採り方なのだが、上の写真では既にヘタとツルが切り離されているが、最初に地面に転がっているパンプキンたちのツルをはさみを使って切っていく。

その後は、
①はさみ部隊が先頭を走り、ひたすら切っていく。
②はさみ部隊の後に連なって、ひたすらパンプキンを隣の列の人たちへスロー&キャッチしていき、決められた畝の上に並べていく。
③【初登場】トレーラー部隊。トレーラー部隊は上班、下班がいます。下班は2人1組で、トレーラーと並走していくのですが、奥の人は手前の人に②の部隊が並べていったパンプキンをパスする→手前の人がそれをキャッチし、さらにトレーラー上班の人たちへパスする。上班はキャッチし、パンプキンを大・中・小、さらにはダメなものと区別し、箱の中へ放り込んでいく。上班はオーナーなど、ファームメンバーが担当していました。

という行程をひたすらし続けていきます。

時間にして、朝6時から夕方5時までやります・・・・。ひたすら・・・・。

量にして、

こんな100m級の畝が続くフィールドが多数ある。
途方も無いのである。
と感じてしまうほど、広大で無数のパンプキンに毎日圧倒され続けました。

底のパレットとダンボール箱をドッキングさせた専用の箱に一杯になるまでパンプキンを詰めていく。1日に大体100箱は採っていました。1箱に100個〜くらい入り、1個当たり1kgは悠に超えてくるので、単純計算1t以上パンプキンを1日に収穫していた計算になります。
こう言うと、震えてくる、、、1トンって、、、、。


そして僕たちは、毎朝の行きの車中でこう叫んでいた。

「パンプキン・ヘル」だと。

 「今日もパンプキン三昧だ」なんて行く前からちょっとした暗めの状態に陥っていたりもした。(笑)

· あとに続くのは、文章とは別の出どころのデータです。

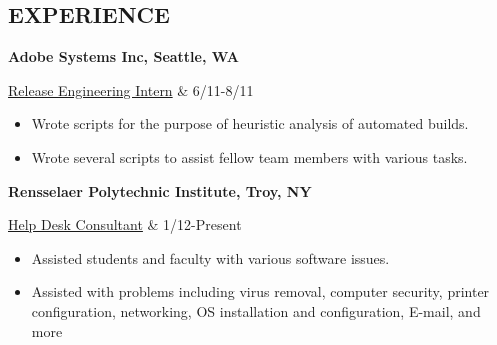 \documentclass[margin,11pt]{res} %
\begin{document}
\begin{resume}
\section{EXPERIENCE}     {\bf Adobe Systems Inc, Seattle, WA}  \\
                \begin{ncolumn}{2} %
                \underline{Release Engineering Intern} & \hfill 6/11-8/11
                \end{ncolumn}
\begin{itemize}
\item Wrote scripts for the purpose of heuristic analysis of automated builds.
\item Wrote several scripts to assist fellow team members with various tasks.
\end{itemize}

                {\bf Rensselaer Polytechnic Institute, Troy, NY} \\
                \begin{ncolumn}{2}
                \underline{Help Desk Consultant} & \hfill 1/12-Present
                \end{ncolumn}
\begin{itemize}
\item Assisted students and faculty with various software issues.
\item Assisted with problems including virus removal, computer security, printer configuration, networking, OS installation and configuration, E-mail, and more
\end{itemize}


\end{resume}
\end{document}
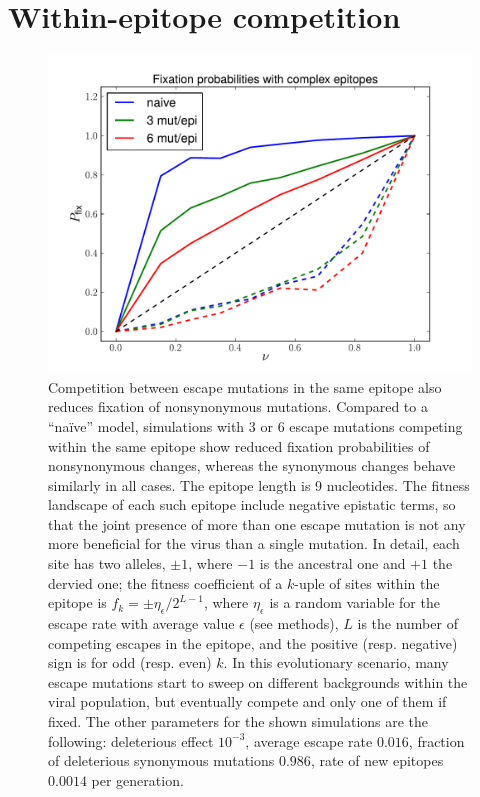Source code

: \documentclass[rmp]{revtex4}
\begin{document}
\newpage
\section{Within-epitope competition}
\begin{figure}[h]
\begin{center}
\includegraphics[width=0.6\linewidth]{simulations_gradually_epitopes}
\caption{
Competition between escape mutations in the same epitope also reduces fixation of
nonsynonymous mutations. Compared to a ``na\"ive'' model,
simulations with 3 or 6 escape mutations competing within the same epitope show
reduced fixation probabilities of nonsynonymous changes, whereas the synonymous
changes behave similarly in all cases. The epitope length is 9 nucleotides. The
fitness landscape of each such epitope include negative epistatic terms, so that
the joint presence of more than one escape mutation is not any more beneficial
for the virus than a single mutation. In detail, each site has two alleles, $\pm
1$, where $-1$ is the ancestral one and $+1$ the dervied one; the fitness
coefficient of a $k$-uple of sites within the epitope is $f_k = \pm
\eta_\epsilon / 2^{L-1}$, where $\eta_\epsilon$ is a random variable for the
escape rate with average value $\epsilon$ (see methods), $L$ is the number of
competing escapes in the epitope, and the positive (resp. negative) sign is for
odd (resp. even) $k$. In this evolutionary scenario, many escape mutations start
to sweep on different backgrounds within the viral population, but eventually
compete and only one of them if fixed. The other parameters for the shown simulations are
the following: deleterious effect $10^{-3}$, average escape rate $0.016$,
fraction of deleterious synonymous mutations $0.986$, rate of new epitopes
$0.0014$ per generation.
}
\label{fig:wec}
\end{center}
\end{figure}


\end{document}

さらに数日経っていくと、毎日朝から晩までパンプキン収穫をしているのが日常、通常になってしまいました。みんな、パンプキンにあてられてしまったのではないだろうか?
そして、こう名付けていた。

「パンプキン・パーティー」と。

一種のお祭りに参加する感覚になっていました。「やったぜ!今日もパンプキンパーティーだ!」とまたしても車中ではしゃいでいる始末。(笑)

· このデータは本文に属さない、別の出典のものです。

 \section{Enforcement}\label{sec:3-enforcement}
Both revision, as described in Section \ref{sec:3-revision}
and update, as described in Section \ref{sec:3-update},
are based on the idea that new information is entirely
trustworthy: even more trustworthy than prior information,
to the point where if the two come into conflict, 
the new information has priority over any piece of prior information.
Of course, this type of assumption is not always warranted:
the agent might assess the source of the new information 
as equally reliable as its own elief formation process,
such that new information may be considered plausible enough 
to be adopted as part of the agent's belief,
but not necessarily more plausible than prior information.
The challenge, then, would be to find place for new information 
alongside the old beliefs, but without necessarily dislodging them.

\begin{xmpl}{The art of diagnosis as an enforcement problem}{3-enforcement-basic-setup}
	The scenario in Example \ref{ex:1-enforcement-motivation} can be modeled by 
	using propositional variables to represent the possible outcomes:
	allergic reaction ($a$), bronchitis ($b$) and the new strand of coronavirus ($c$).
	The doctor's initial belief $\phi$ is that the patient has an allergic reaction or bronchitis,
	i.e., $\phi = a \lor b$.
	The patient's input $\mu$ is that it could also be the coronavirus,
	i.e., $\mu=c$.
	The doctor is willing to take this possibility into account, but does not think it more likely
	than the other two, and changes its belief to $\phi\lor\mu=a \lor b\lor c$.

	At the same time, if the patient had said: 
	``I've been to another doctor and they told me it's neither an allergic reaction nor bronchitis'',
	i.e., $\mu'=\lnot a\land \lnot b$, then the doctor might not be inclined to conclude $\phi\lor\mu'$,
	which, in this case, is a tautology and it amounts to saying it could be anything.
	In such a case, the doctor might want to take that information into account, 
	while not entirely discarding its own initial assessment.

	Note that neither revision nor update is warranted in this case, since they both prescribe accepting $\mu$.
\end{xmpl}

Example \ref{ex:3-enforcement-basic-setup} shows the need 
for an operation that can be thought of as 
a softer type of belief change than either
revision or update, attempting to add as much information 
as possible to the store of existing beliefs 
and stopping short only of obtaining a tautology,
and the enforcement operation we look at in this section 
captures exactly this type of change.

大変だったのは、作業時間の長さ、それにワンパターン作業だろうか。作業はとてもシンプルなのだが、長時間の作業に少しづつ苦しくなっていきます。それに暑いのも加わります。
そして何より、賃金はグループコントラクトだと言うことです。これは、先程のトレーラーの上に載っている箱(パンプキン100個以上は入る巨大な段ボール箱)一箱に対して、いくらいくらと決まっており、1日の合計箱数を全ワーカーで割るという仕組みになっています。日によって、ワーカー数に多少の変動がありましたが、15人くらいいた日には、やはり各個人の取り分が減ってしまいます。これもネックなポイントになりました。

パンプキンたちにこうも痛めつけられたので、我慢ならなくなりました。長時間の灼熱の太陽のもとでのルーティーン作業、低めの賃金、パンプキンへの興味関心の薄まり・飽きからくる憎しみを何とかして晴らさなければ・・・・!!!

そこで、ある日の終わりのタイミングでそのパンプキンファームのオーナー(150kgの巨漢の恰幅良い、声がデカく冗談ばかり口から飛んでくる、とっても明るい優しげな気のいいオージーです。)に『でっかいパンプキン下さい!』と頼んでみると、二つ返事でOK。さらには、僕が1個良いのを選ぶと、それだけで良いのか?と言ってくれ、最終的に3つないし4つほど持たせてくれました。

大きくて、色も良いパンプキンに僕の全憎しみを込めて、、、

どど〜ん!!!

とシェアメイトでパティシエをやっていた人に協力を仰ぎ、パンプキンをそのまま器に使ったパンプキンプディングを製作しました。
おいしく仕上げてやりました。
さらには、パンプキンを別のシェアメイトに直接お渡ししたら、

な、なんと!

パンプキングラタンができていました。
素晴らしい出来でした。ごちそうさまでした。


これで僕のパンプキンへの恨みつらみが晴れたように思います。
しばらくはパンプキンを見なくていいかな、と思っています。

最近ハマっている「写ルンです」より。
最近ハマっている「写ルンです」より。